These Justices have one job: To protect the Constitution of the United States.*
Donald Trump attacked the sovereignty of the people of the United States. Allowing him to even appear on the presidential ballot is a failure to protect our Constitution. How hard is that to understand?
Apparently, it’s beyond the intellectual capability of our Supreme Court Justices to understand how this guy incited and participated in an insurrection, giving aid and comfort to the enemies of the country. Over a thousand enemies of which have either pled guilty or been convicted. Some of them of seditious conspiracy, that is, conspiracy to overthrow the government.
And some of them think this should be up to Congress. They have no qualms about interpreting the law in any other case. They’ve been interpreting the Constitution for a couple centuries. But interpreting the Constitution in this case is too hot a potato, so they pitched it to Congress.
Fine. We need a bill in Congress disqualifying Donald Trump from office. All offices. Even the office of the presidency.
Let’s have a vote. I want to see which Republicans are Americans and which think Donald Trump is qualified. Put them on the horns of that particular dilemma.

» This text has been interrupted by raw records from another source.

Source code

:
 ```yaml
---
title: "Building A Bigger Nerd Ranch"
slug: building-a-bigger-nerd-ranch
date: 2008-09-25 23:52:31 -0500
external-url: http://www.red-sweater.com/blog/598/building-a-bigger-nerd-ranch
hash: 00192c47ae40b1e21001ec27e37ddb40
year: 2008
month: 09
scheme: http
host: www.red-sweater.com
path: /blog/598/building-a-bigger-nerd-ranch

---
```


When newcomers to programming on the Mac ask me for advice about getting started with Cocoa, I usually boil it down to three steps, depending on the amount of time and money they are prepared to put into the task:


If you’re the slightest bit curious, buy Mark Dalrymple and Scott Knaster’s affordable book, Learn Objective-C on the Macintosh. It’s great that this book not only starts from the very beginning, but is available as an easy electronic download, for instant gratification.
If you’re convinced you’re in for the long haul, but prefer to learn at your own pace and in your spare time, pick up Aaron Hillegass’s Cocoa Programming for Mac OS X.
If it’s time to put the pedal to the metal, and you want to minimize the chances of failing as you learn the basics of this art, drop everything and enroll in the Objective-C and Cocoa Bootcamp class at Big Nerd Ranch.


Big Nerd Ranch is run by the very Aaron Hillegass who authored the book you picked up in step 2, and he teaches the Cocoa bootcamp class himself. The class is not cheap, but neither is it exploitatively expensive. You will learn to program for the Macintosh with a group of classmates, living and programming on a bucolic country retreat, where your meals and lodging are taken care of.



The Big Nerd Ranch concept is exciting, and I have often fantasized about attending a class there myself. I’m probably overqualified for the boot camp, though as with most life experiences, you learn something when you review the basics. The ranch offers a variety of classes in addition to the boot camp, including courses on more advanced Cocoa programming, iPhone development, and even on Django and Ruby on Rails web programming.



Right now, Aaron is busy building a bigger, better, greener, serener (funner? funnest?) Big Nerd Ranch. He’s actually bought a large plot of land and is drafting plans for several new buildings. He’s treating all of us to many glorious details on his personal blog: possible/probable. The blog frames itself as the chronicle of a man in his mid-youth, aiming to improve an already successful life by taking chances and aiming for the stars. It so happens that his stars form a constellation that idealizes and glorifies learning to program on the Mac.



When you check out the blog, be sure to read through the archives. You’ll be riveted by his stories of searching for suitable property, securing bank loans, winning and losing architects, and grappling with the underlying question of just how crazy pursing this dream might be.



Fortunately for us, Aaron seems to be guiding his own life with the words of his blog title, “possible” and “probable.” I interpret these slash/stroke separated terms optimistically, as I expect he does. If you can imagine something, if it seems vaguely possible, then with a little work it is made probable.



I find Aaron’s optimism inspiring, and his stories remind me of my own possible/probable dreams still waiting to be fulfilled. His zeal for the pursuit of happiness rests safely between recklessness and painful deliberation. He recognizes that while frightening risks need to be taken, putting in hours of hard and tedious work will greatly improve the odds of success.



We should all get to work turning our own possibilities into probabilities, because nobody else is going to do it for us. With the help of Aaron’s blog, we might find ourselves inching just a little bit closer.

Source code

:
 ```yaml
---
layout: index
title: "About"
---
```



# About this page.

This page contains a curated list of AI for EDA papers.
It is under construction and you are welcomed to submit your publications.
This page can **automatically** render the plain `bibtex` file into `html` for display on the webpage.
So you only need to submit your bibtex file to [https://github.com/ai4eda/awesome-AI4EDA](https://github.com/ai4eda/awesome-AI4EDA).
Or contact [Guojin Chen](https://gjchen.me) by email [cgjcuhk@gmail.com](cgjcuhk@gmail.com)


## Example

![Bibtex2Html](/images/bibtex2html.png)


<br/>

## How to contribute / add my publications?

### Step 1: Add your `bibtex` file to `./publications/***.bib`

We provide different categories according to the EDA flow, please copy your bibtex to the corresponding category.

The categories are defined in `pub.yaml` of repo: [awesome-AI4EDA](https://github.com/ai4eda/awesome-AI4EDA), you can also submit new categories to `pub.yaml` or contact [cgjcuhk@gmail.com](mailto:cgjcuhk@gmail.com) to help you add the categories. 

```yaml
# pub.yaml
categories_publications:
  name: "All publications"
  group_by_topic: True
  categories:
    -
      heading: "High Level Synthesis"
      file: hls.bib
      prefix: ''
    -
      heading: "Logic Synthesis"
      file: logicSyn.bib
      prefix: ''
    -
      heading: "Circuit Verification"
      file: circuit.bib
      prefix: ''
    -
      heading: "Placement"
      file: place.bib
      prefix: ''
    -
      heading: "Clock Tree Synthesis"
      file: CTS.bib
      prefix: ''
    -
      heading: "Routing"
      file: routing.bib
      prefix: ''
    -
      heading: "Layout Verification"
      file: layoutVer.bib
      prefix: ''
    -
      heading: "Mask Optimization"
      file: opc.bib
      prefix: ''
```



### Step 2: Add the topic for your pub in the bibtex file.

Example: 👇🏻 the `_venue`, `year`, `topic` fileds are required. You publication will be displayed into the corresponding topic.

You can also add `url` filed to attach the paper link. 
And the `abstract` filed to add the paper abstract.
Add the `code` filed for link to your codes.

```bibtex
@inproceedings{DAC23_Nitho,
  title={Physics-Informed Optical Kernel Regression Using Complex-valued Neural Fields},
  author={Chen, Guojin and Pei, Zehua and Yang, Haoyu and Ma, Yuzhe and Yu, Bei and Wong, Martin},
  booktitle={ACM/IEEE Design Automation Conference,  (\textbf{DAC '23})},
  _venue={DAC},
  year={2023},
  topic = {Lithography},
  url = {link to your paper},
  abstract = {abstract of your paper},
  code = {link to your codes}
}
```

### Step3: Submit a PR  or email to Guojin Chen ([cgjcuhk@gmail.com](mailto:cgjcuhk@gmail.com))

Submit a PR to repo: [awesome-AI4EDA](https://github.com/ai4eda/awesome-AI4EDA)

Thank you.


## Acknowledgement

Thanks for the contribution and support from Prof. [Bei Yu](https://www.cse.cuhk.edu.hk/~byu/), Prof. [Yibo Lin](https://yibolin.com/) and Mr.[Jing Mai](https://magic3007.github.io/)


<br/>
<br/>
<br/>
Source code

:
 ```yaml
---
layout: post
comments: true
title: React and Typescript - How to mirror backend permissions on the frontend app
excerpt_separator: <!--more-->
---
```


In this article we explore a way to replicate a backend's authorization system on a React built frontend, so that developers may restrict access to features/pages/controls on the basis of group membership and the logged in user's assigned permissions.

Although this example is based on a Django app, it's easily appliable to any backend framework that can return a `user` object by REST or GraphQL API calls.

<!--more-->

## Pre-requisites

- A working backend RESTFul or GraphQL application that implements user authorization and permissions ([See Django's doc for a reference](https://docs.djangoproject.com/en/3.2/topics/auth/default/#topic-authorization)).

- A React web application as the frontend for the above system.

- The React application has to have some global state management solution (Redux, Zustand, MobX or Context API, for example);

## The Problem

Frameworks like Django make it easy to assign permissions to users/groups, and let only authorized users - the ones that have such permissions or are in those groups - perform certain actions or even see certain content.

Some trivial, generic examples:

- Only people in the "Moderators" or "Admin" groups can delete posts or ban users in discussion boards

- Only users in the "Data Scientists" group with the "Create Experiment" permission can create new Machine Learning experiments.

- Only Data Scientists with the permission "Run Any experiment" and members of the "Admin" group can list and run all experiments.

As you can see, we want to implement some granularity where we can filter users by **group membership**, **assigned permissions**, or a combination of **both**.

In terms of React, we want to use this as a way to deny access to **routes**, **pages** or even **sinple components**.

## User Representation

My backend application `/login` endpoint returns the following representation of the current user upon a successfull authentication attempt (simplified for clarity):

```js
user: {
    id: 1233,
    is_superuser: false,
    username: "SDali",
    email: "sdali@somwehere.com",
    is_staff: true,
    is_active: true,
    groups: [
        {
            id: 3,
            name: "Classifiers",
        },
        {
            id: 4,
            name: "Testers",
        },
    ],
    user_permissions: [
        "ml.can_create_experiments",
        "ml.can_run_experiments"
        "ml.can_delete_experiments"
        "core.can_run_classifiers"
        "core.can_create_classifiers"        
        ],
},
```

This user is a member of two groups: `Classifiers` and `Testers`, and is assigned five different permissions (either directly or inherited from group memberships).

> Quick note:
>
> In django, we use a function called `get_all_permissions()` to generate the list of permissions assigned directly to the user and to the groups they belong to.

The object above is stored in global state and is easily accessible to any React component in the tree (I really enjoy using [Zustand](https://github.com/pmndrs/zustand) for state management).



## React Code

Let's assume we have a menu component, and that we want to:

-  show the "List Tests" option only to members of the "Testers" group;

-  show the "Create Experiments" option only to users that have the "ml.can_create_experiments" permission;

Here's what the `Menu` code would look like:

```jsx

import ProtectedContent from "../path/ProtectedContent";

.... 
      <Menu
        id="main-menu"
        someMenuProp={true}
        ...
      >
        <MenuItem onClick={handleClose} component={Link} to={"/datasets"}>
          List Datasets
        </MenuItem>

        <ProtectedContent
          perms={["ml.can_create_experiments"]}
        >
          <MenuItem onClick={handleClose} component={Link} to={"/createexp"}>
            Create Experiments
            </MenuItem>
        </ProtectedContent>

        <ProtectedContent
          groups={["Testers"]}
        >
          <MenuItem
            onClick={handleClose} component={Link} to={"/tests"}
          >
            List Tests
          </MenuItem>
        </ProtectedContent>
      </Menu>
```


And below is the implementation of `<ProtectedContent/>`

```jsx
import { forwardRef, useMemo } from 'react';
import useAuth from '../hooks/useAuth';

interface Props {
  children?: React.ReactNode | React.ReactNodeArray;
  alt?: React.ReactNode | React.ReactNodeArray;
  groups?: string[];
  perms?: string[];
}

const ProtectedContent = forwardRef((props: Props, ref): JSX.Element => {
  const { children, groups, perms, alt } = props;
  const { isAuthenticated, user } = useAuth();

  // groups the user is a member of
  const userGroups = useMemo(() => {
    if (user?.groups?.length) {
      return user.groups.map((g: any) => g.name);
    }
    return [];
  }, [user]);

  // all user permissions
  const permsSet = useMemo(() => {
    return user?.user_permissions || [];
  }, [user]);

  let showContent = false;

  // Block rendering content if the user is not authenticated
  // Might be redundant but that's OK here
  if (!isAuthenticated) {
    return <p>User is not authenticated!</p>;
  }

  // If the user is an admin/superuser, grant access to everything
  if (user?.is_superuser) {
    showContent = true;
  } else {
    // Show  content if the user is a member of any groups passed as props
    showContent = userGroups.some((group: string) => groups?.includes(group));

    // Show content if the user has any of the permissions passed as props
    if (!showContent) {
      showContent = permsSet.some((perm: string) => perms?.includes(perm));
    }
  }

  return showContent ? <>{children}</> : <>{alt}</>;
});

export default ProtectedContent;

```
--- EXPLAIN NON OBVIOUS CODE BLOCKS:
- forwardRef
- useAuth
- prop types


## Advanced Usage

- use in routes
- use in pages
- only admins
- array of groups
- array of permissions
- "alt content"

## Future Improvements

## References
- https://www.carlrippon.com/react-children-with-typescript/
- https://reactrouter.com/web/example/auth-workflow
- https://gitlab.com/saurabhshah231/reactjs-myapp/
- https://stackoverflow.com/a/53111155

This goes back to the problem I pointed out earlier. This Supreme Court is an illegitimate Supreme Court. It has Justices picked by someone who didn’t get a majority of the popular vote. Once you allow someone who doesn’t have the backing of the American people to start picking Justices, you undermine the moral authority of the Court. Why should I, as an American citizen, have any confidence in their decisions? Their take on the matter started drifting away from American values the moment we put up with this illegitimate procedure. That’s how we got Dobbs, for example, which has scant support among the actual American people.
Meanwhile, I renew my call for the DOJ to put Trump’s co-conspirators on trial, as I mentioned here and here. The DOJ could support democracy with just a little effort. I’m not even asking them to take on the many state laws inhibiting democracy.
I already did that.
* One top-level job. Obviously, there are mechanics, like deciding cases between the states or between a state and a foreign entity. But, I stand by my characterization that defending the Constitution is the job of the Supreme Court.